Establishing a Small Fig Orchard.  I don't know which ones will do well, and there is room, so I am trying many varieties.  This row is shaded on East by a large fir tree.  On the west is an easement, which I can't use for much.  These are out of the easement.  If a road is ever built, the fig trees will provide some privacy.  I planted Champagne into ground.  There are already Brunswick, moved 2 years ago.  There are starts from Dominick and Atreano.  I might add Smith and one or two more.

There is also the row of fig trees south of the Battleground house. 

Testing fig varieties and hardiness.   It's too much trouble to maintain more than a few trees in containers.  Even if it's a variety that I like and may not be able to survive in ground, I am moving most into ground.  It's young fig trees that are most susceptible to freezing damage.  Some thoughts - I am only planting trees that have been container grown, outside, for 2 or 3 years.  They should be more hardy than new ones.  I am avoiding stimulating more that about a foot of new growth on these trees.  That means the new growth should have a chance to lignify.  Ditto for in-ground trees.  For some, there was only a few inches of growth.  Not great for fast enlargement and production, but I think they should be more hardy.   I will leave a few in containers, but the long term plan is all in-ground.

The fig tree row south of the house, Hardy Chicago, Sal's and Dominic seem the most lignified.  LSU Tiger, Carini, and Lattarula are not there yet.  Lattarula is ahead of Carini and Tiger.

Figs Ripening Now.  This is the best part and why grow figs.  Getting a bowl full of Hardy Chicago about every other day.  Sal's is still young but getting a taste every few days.  Tiger in container is ripening more.  Not confident Tiger in ground will make it this year.  Carini might get there.  Brunswick has multiple figs that have reached the tipping point to ripening.  The most ever. 

Sunday, September 13, 2015

Bee Garden Observations and Progress Report. 9.13.15

First Year Bloom, Agastache.  9.13.15

Buckwheat Falling Over.  9.13.15
Most of these are first year growth on perennials.  Expected to reach full bloom and maturity next year.

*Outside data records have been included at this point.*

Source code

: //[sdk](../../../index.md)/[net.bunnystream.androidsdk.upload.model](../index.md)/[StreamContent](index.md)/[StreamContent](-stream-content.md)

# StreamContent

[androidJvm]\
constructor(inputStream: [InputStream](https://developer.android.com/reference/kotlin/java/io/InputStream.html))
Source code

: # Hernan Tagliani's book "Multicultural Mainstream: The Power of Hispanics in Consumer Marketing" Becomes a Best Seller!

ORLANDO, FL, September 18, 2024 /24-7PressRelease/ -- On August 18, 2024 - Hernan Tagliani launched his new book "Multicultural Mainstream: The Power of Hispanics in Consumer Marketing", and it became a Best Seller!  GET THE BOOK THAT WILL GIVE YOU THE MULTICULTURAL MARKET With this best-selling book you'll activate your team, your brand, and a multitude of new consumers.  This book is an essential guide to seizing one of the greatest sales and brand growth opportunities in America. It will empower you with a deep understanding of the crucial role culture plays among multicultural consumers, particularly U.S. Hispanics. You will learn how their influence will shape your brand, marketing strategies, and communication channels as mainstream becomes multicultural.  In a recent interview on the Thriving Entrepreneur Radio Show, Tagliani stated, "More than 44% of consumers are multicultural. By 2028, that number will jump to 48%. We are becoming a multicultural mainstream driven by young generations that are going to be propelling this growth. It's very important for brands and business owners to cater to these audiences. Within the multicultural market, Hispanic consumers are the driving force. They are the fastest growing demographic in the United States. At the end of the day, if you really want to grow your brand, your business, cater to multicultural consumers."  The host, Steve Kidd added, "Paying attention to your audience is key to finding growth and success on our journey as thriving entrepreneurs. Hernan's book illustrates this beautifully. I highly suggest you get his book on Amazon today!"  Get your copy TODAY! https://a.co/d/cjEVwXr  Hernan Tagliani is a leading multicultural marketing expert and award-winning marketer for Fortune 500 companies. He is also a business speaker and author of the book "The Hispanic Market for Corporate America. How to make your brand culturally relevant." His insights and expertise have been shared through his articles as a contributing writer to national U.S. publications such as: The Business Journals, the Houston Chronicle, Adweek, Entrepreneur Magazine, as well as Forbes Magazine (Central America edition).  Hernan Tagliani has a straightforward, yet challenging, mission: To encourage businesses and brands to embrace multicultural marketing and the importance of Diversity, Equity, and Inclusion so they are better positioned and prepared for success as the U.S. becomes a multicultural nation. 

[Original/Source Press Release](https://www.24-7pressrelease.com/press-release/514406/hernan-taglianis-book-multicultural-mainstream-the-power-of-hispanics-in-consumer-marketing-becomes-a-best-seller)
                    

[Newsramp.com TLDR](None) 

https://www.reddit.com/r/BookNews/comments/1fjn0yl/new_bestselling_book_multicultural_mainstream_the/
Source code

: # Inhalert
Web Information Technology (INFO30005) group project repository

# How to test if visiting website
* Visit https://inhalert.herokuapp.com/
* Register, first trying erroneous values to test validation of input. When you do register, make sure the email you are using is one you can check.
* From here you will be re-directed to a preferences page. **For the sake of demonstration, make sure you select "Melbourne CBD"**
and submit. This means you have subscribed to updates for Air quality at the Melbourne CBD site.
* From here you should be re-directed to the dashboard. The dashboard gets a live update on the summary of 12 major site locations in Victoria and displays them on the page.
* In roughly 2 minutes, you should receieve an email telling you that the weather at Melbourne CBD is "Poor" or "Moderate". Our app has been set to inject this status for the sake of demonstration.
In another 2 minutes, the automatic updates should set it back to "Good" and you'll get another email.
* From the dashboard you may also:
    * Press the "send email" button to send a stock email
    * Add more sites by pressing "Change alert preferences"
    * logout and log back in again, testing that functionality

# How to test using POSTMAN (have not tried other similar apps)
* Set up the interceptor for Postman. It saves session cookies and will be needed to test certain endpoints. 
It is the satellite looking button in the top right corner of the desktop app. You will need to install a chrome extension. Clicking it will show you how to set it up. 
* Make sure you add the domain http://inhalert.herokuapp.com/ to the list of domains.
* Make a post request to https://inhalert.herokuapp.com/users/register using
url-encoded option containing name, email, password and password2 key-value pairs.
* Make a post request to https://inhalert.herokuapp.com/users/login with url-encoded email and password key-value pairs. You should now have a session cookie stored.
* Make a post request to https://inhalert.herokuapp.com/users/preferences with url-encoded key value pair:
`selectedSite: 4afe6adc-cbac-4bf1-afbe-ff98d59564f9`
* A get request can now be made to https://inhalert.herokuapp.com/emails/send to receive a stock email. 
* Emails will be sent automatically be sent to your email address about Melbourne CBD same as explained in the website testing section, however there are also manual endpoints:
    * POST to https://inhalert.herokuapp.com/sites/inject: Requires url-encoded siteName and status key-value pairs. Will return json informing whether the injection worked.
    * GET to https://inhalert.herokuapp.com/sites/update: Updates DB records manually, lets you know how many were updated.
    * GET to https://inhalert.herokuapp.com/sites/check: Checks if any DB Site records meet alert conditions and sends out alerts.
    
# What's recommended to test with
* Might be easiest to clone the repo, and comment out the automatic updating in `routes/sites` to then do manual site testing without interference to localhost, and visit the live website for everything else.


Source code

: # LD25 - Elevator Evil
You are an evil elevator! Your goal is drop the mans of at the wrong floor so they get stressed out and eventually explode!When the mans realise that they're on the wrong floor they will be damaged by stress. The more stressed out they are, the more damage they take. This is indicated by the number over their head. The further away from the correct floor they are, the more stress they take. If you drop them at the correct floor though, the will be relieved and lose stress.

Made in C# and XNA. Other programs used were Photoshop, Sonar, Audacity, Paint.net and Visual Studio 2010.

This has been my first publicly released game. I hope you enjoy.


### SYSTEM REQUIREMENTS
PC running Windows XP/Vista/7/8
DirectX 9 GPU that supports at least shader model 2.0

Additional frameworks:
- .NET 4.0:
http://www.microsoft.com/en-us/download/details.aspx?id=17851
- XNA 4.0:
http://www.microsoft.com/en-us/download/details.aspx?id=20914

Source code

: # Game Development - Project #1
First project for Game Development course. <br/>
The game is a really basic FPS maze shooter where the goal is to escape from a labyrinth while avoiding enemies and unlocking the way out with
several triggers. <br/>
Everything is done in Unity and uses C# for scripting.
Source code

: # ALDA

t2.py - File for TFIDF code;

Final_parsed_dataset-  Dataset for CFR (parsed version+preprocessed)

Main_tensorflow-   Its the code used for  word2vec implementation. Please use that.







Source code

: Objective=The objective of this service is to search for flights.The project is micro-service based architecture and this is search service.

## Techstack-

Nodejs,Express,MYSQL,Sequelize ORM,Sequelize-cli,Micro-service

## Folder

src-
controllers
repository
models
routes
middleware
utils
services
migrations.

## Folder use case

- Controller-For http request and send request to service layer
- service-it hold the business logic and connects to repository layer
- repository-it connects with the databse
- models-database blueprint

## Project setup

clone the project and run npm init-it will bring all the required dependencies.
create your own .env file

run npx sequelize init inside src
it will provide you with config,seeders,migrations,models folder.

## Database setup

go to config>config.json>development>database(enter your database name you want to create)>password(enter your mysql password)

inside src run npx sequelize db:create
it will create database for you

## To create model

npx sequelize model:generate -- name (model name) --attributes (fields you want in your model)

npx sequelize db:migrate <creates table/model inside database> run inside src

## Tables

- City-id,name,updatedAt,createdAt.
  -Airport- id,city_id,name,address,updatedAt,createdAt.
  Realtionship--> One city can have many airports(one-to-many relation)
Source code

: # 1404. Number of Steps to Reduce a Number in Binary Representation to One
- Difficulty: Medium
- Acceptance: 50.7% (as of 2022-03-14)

Agastache / Anise hyssop  is blooming now, first year.  Maybe I should start some earlier next year, for more plants and earlier start on blooming.  As it is, I'm surprised.  No bees on them yet.

Buckwheat now falling over.  Very few flowers appear to have set grain, so far.

Joe Pye Weed starting to bloom.  No bees on that so far.  It's just one plant.  Maybe they need more.

Milkweed, Asclepius syriaca remaining fairly small.  Expect full growth and bloom next year.

Chinese chive, Allium tuberosum, discussed already today.

I also planed two grocery store packs of ornamental alliums.  "Gladiator" and a giant blue one.  They bloom Spring or early Summer.